SwanBitcoin445X250

Disclaimer: The findings of the following analysis are the sole opinions of the writer and should not be considered investment advice

Shiba Inu (SHIB) saw a brief consolidation between the $0.034 and $0.018-levels for over two months. The buyers are now building up tension at its three-week trendline resistance (white, dashed). Here, do note that for brevity, SHIB prices are multiplied by 1000.

If the sellers reject higher prices in the current range, SHIB will position itself for a near-term pullback towards its immediate demand zone. Following the same, any close above $0.02439 would help the alt recover towards the $0.025-zone.

At press time, SHIB was trading at $0.02446, up by 4.45 % in the last 24 hours.

SHIB 4-hour Chart

Source: TradingView, SHIB/USD

As soon as the alt hit its three-month low on 22 January, the buyers took charge at the $0.018-mark, as they have for the last five months. Soon after, SHIB bulls initiated a rally that led the alt to double its value before reversing from its long-term ceiling of $0.034-level.

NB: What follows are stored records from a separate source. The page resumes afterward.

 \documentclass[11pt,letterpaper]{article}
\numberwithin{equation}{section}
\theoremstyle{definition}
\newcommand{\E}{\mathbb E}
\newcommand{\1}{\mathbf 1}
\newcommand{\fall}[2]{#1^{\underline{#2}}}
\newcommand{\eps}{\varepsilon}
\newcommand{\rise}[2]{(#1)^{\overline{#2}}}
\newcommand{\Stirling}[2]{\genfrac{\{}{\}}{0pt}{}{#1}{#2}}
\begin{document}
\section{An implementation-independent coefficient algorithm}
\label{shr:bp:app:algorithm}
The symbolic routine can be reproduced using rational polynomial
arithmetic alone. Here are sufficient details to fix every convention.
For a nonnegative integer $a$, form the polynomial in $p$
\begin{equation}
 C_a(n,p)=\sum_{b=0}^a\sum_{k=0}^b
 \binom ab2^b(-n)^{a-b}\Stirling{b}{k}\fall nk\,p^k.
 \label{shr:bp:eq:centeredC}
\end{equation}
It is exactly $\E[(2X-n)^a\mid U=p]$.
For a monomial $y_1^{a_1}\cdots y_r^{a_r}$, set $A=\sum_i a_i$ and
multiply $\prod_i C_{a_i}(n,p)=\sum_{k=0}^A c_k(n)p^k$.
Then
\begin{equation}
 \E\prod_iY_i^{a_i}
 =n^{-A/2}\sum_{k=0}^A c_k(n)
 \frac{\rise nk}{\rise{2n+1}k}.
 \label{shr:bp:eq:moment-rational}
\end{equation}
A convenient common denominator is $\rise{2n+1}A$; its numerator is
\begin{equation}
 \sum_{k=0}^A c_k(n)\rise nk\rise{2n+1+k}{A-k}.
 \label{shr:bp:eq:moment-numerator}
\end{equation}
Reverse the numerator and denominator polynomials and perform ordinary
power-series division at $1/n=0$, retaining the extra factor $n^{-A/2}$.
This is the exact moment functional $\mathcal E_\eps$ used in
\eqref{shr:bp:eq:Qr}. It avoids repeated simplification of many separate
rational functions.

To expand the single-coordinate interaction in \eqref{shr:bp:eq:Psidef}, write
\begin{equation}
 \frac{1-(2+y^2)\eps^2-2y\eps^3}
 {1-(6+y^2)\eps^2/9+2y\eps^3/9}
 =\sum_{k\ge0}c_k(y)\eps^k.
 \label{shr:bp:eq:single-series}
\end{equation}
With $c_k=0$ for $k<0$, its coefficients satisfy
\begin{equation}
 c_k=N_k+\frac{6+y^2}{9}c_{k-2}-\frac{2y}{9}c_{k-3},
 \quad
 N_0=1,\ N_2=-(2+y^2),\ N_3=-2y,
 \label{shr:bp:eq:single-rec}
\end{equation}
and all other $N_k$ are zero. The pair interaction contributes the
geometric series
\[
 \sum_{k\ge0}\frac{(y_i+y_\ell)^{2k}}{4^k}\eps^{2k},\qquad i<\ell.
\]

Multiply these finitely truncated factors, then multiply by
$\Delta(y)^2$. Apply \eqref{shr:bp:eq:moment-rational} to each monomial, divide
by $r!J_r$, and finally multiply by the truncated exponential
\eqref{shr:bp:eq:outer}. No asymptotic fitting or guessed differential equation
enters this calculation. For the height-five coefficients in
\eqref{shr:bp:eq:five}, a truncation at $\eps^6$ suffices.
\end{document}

As a result, the bulls have ensured higher troughs while the bears kept the peaks in their influence. This contributed to the formation of a symmetrical triangle-like pattern in the last two months. 

Recent movements have favoured the bulls as SHIB broke out of its down-channel (yellow) and crossed its 20/50 EMA. Also, the 20 EMA (red), now looking north, affirmed the near-term bullish advantage. 

Now, $0.024 is a critical zone for the buyers to topple for them to claim a solid edge. Any close below this level would confirm the existence of a hidden bearish divergence and would stall the buying spree. The pullback would continue to rest at its demand zone before the buyers yet again challenge the trendline resistance.